+++ Input material

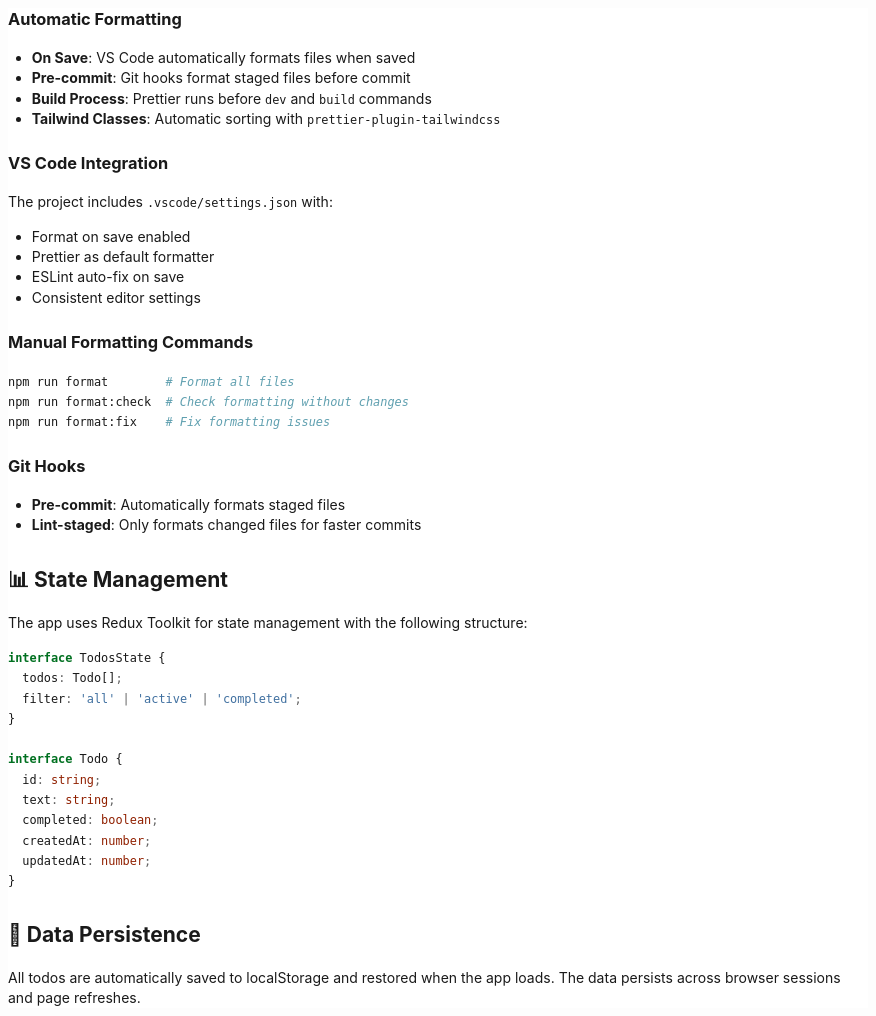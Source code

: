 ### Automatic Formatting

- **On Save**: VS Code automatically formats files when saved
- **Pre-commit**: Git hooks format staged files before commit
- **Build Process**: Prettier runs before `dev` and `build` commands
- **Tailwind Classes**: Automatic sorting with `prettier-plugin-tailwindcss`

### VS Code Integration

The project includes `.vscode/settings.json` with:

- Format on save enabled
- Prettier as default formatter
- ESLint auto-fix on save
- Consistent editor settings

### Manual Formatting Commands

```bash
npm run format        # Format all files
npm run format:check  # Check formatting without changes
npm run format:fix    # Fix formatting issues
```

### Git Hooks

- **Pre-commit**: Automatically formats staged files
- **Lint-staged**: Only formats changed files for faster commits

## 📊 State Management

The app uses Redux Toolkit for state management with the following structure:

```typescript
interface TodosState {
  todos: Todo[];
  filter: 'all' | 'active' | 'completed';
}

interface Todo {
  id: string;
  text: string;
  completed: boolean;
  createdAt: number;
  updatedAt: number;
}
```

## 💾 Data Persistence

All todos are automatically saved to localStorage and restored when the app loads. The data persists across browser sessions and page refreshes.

++++++

Directions for this task: Return all lines from the material that contain "settings".

Written solution:
The project includes `.vscode/settings.json` with:
- Consistent editor settings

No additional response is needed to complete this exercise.